* Information given *
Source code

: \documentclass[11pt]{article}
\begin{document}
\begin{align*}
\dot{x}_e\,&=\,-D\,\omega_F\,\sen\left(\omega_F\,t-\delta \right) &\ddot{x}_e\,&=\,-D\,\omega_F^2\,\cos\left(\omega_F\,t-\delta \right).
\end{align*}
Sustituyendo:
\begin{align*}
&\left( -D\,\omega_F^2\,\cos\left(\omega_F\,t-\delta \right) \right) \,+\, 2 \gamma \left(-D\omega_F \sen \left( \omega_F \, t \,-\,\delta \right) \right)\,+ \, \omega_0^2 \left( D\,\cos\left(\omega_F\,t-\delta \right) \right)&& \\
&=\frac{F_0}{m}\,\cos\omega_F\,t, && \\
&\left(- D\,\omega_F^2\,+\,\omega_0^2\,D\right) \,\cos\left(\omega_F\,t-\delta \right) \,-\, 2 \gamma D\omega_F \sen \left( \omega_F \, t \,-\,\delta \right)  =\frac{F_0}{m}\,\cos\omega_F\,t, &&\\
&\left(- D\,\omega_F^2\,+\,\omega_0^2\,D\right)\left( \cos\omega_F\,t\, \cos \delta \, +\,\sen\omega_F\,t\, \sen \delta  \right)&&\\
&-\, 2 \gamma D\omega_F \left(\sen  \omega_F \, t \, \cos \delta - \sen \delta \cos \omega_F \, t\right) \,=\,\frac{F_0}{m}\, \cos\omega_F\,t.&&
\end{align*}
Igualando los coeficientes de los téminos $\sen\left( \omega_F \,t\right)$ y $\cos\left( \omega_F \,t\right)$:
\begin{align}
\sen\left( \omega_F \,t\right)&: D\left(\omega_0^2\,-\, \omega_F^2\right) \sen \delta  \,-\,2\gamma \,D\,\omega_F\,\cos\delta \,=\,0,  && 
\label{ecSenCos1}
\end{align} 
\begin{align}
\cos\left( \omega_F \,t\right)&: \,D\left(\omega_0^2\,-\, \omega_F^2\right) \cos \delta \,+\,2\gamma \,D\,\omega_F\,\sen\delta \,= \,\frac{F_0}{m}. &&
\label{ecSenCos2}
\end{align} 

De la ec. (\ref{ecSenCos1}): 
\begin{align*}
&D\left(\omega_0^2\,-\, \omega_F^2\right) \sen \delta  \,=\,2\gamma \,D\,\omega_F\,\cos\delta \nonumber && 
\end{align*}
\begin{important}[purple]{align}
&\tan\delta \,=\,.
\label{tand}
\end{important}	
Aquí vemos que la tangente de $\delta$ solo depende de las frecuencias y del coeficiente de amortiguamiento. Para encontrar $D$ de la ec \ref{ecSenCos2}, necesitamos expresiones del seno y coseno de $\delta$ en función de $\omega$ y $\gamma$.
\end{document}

* Directions *
Each record must appear again, word for word.

* Expected output *
Source code

: \documentclass[11pt]{article}
\begin{document}
\begin{align*}
\dot{x}_e\,&=\,-D\,\omega_F\,\sen\left(\omega_F\,t-\delta \right) &\ddot{x}_e\,&=\,-D\,\omega_F^2\,\cos\left(\omega_F\,t-\delta \right).
\end{align*}
Sustituyendo:
\begin{align*}
&\left( -D\,\omega_F^2\,\cos\left(\omega_F\,t-\delta \right) \right) \,+\, 2 \gamma \left(-D\omega_F \sen \left( \omega_F \, t \,-\,\delta \right) \right)\,+ \, \omega_0^2 \left( D\,\cos\left(\omega_F\,t-\delta \right) \right)&& \\
&=\frac{F_0}{m}\,\cos\omega_F\,t, && \\
&\left(- D\,\omega_F^2\,+\,\omega_0^2\,D\right) \,\cos\left(\omega_F\,t-\delta \right) \,-\, 2 \gamma D\omega_F \sen \left( \omega_F \, t \,-\,\delta \right)  =\frac{F_0}{m}\,\cos\omega_F\,t, &&\\
&\left(- D\,\omega_F^2\,+\,\omega_0^2\,D\right)\left( \cos\omega_F\,t\, \cos \delta \, +\,\sen\omega_F\,t\, \sen \delta  \right)&&\\
&-\, 2 \gamma D\omega_F \left(\sen  \omega_F \, t \, \cos \delta - \sen \delta \cos \omega_F \, t\right) \,=\,\frac{F_0}{m}\, \cos\omega_F\,t.&&
\end{align*}
Igualando los coeficientes de los téminos $\sen\left( \omega_F \,t\right)$ y $\cos\left( \omega_F \,t\right)$:
\begin{align}
\sen\left( \omega_F \,t\right)&: D\left(\omega_0^2\,-\, \omega_F^2\right) \sen \delta  \,-\,2\gamma \,D\,\omega_F\,\cos\delta \,=\,0,  && 
\label{ecSenCos1}
\end{align} 
\begin{align}
\cos\left( \omega_F \,t\right)&: \,D\left(\omega_0^2\,-\, \omega_F^2\right) \cos \delta \,+\,2\gamma \,D\,\omega_F\,\sen\delta \,= \,\frac{F_0}{m}. &&
\label{ecSenCos2}
\end{align} 

De la ec. (\ref{ecSenCos1}): 
\begin{align*}
&D\left(\omega_0^2\,-\, \omega_F^2\right) \sen \delta  \,=\,2\gamma \,D\,\omega_F\,\cos\delta \nonumber && 
\end{align*}
\begin{important}[purple]{align}
&\tan\delta \,=\,.
\label{tand}
\end{important}	
Aquí vemos que la tangente de $\delta$ solo depende de las frecuencias y del coeficiente de amortiguamiento. Para encontrar $D$ de la ec \ref{ecSenCos2}, necesitamos expresiones del seno y coseno de $\delta$ en función de $\omega$ y $\gamma$.
\end{document}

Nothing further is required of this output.